PROBLEM STATEMENT → Your task is to quote the listing below exactly, beginning with its first line and ending on the line bearing "如果你是经常出差或从事国际贸".

EXERCISE INPUTS →
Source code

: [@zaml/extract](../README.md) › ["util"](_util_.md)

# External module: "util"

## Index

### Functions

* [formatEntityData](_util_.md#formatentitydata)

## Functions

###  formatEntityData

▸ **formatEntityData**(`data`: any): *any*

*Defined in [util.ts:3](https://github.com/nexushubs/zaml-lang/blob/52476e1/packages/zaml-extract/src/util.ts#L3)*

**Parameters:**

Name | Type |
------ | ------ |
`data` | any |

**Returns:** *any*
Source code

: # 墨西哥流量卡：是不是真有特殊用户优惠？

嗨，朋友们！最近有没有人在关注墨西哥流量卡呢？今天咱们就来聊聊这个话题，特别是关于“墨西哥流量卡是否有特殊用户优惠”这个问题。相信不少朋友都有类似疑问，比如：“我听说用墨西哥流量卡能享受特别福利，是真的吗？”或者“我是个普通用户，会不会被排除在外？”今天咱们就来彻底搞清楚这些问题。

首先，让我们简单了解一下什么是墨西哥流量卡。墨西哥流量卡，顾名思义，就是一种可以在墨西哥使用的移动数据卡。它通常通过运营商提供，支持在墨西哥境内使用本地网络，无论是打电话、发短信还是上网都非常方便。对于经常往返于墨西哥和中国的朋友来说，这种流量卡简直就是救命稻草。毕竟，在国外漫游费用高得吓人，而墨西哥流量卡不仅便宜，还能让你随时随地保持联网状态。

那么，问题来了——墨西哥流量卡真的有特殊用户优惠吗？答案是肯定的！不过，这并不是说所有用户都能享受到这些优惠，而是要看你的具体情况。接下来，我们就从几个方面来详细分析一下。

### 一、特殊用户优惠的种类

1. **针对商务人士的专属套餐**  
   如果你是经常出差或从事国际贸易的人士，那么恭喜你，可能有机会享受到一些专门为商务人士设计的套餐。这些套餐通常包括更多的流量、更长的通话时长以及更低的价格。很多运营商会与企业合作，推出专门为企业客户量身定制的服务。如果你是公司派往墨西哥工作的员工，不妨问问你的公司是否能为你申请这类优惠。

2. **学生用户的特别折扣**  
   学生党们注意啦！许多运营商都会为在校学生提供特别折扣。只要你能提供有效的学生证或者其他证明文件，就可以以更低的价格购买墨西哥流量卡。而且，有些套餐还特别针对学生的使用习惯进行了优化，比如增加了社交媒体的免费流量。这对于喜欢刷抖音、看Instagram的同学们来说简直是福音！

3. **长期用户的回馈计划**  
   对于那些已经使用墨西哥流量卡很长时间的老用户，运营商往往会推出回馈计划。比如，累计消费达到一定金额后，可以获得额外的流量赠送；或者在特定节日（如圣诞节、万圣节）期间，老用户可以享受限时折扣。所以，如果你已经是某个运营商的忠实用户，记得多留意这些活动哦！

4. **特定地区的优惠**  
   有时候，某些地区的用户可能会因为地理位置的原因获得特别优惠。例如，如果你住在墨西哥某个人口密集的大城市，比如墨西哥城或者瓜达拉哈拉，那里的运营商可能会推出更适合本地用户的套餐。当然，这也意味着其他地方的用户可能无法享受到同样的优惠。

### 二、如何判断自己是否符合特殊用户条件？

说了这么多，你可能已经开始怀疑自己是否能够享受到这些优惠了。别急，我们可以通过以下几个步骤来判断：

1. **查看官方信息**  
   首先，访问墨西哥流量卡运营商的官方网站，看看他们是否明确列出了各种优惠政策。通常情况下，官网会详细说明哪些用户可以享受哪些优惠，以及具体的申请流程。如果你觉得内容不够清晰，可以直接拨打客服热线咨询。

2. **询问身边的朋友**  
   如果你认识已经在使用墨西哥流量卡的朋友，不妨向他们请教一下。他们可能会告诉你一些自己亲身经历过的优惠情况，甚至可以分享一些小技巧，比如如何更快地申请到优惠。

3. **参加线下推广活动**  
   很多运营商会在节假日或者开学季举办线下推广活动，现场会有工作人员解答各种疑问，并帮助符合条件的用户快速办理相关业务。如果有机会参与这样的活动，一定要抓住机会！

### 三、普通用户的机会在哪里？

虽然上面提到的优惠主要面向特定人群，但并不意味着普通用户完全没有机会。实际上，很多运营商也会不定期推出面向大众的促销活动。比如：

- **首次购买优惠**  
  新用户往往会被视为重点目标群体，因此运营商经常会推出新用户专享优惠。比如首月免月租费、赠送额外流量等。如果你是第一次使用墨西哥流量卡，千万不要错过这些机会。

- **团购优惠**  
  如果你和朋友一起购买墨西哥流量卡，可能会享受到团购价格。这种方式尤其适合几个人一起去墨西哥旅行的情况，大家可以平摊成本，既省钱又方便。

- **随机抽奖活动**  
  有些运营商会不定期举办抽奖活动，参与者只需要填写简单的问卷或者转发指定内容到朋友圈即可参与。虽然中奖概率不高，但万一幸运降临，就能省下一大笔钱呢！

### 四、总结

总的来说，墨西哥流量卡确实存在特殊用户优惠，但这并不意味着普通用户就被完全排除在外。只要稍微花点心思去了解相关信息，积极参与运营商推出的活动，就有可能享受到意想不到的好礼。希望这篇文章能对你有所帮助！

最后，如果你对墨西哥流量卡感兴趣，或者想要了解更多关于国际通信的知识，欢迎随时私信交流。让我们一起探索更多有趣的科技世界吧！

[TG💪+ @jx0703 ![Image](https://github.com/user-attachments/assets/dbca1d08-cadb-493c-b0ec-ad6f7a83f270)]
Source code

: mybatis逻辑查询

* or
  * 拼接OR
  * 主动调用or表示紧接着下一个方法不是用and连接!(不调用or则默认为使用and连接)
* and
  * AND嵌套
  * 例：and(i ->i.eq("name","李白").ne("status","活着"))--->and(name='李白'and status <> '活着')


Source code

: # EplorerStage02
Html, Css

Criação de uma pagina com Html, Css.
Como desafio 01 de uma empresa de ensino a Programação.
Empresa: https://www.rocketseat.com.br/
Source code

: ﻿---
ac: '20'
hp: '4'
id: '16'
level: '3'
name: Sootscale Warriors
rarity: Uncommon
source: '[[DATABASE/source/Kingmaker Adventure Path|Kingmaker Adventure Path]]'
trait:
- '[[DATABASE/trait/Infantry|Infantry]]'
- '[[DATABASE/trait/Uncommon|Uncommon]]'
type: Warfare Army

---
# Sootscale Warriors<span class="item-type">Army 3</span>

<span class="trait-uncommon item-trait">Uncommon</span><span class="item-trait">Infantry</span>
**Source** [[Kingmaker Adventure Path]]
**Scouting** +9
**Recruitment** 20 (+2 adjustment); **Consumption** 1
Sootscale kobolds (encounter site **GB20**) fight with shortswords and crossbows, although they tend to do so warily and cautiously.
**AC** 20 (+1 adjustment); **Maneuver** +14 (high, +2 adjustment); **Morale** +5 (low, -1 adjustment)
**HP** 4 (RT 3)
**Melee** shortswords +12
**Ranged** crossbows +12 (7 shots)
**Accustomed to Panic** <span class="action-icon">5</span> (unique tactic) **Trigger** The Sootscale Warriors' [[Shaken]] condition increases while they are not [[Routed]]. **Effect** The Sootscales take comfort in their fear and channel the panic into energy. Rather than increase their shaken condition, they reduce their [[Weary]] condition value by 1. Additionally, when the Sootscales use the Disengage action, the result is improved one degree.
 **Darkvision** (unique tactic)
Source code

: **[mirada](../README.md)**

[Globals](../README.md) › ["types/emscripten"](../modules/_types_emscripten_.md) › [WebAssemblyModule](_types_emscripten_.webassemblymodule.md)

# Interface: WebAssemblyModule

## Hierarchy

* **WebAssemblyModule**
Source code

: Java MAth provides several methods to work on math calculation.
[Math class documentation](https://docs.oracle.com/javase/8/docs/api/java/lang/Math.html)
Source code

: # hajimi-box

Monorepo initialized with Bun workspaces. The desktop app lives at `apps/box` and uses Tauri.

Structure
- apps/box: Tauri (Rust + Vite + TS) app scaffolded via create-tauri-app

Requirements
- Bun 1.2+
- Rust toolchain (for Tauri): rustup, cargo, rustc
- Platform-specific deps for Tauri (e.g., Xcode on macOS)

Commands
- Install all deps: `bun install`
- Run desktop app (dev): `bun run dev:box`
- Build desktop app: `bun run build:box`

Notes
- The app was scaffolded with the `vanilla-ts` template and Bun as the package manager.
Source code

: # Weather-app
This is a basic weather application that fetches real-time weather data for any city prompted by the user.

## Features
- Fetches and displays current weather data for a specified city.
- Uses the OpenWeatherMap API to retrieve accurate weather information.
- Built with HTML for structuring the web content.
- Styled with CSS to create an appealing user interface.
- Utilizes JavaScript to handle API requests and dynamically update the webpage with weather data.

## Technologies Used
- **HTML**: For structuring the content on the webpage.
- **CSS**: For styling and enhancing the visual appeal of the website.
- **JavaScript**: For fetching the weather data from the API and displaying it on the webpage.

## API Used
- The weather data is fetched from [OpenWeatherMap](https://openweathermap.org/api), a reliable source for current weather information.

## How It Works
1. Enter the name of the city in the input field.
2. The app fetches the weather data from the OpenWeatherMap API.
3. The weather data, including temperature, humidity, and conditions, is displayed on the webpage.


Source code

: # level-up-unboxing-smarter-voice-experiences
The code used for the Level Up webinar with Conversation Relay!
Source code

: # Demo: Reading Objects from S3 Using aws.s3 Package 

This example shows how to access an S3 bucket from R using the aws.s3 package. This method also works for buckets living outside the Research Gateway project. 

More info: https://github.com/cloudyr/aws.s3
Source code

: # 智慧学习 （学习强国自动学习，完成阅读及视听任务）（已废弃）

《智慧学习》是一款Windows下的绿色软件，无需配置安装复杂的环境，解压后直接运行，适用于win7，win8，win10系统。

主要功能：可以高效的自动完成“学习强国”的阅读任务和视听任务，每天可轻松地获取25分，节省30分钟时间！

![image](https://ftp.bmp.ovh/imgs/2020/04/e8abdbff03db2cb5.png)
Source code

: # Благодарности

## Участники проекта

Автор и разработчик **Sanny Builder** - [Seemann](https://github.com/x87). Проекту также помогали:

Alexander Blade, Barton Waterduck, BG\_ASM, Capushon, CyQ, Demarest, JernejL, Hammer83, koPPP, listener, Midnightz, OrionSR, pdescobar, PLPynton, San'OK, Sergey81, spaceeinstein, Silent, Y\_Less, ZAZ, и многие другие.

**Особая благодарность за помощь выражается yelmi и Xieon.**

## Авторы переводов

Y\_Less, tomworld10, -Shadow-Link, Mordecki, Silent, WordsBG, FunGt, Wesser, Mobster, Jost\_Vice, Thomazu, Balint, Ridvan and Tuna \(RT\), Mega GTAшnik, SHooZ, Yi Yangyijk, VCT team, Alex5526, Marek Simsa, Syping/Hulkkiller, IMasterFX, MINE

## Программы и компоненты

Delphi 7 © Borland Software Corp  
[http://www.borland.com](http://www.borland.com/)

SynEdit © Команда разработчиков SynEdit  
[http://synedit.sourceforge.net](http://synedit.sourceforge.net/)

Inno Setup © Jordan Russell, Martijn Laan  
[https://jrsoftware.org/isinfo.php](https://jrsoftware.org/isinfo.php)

SOLUTION TO THE EXERCISE →
Source code

: [@zaml/extract](../README.md) › ["util"](_util_.md)

# External module: "util"

## Index

### Functions

* [formatEntityData](_util_.md#formatentitydata)

## Functions

###  formatEntityData

▸ **formatEntityData**(`data`: any): *any*

*Defined in [util.ts:3](https://github.com/nexushubs/zaml-lang/blob/52476e1/packages/zaml-extract/src/util.ts#L3)*

**Parameters:**

Name | Type |
------ | ------ |
`data` | any |

**Returns:** *any*
Source code

: # 墨西哥流量卡：是不是真有特殊用户优惠？

嗨，朋友们！最近有没有人在关注墨西哥流量卡呢？今天咱们就来聊聊这个话题，特别是关于“墨西哥流量卡是否有特殊用户优惠”这个问题。相信不少朋友都有类似疑问，比如：“我听说用墨西哥流量卡能享受特别福利，是真的吗？”或者“我是个普通用户，会不会被排除在外？”今天咱们就来彻底搞清楚这些问题。

首先，让我们简单了解一下什么是墨西哥流量卡。墨西哥流量卡，顾名思义，就是一种可以在墨西哥使用的移动数据卡。它通常通过运营商提供，支持在墨西哥境内使用本地网络，无论是打电话、发短信还是上网都非常方便。对于经常往返于墨西哥和中国的朋友来说，这种流量卡简直就是救命稻草。毕竟，在国外漫游费用高得吓人，而墨西哥流量卡不仅便宜，还能让你随时随地保持联网状态。

那么，问题来了——墨西哥流量卡真的有特殊用户优惠吗？答案是肯定的！不过，这并不是说所有用户都能享受到这些优惠，而是要看你的具体情况。接下来，我们就从几个方面来详细分析一下。

### 一、特殊用户优惠的种类

1. **针对商务人士的专属套餐**  
   如果你是经常出差或从事国际贸易的人士，那么恭喜你，可能有机会享受到一些专门为商务人士设计的套餐。这些套餐通常包括更多的流量、更长的通话时长以及更低的价格。很多运营商会与企业合作，推出专门为企业客户量身定制的服务。如果你是公司派往墨西哥工作的员工，不妨问问你的公司是否能为你申请这类优惠。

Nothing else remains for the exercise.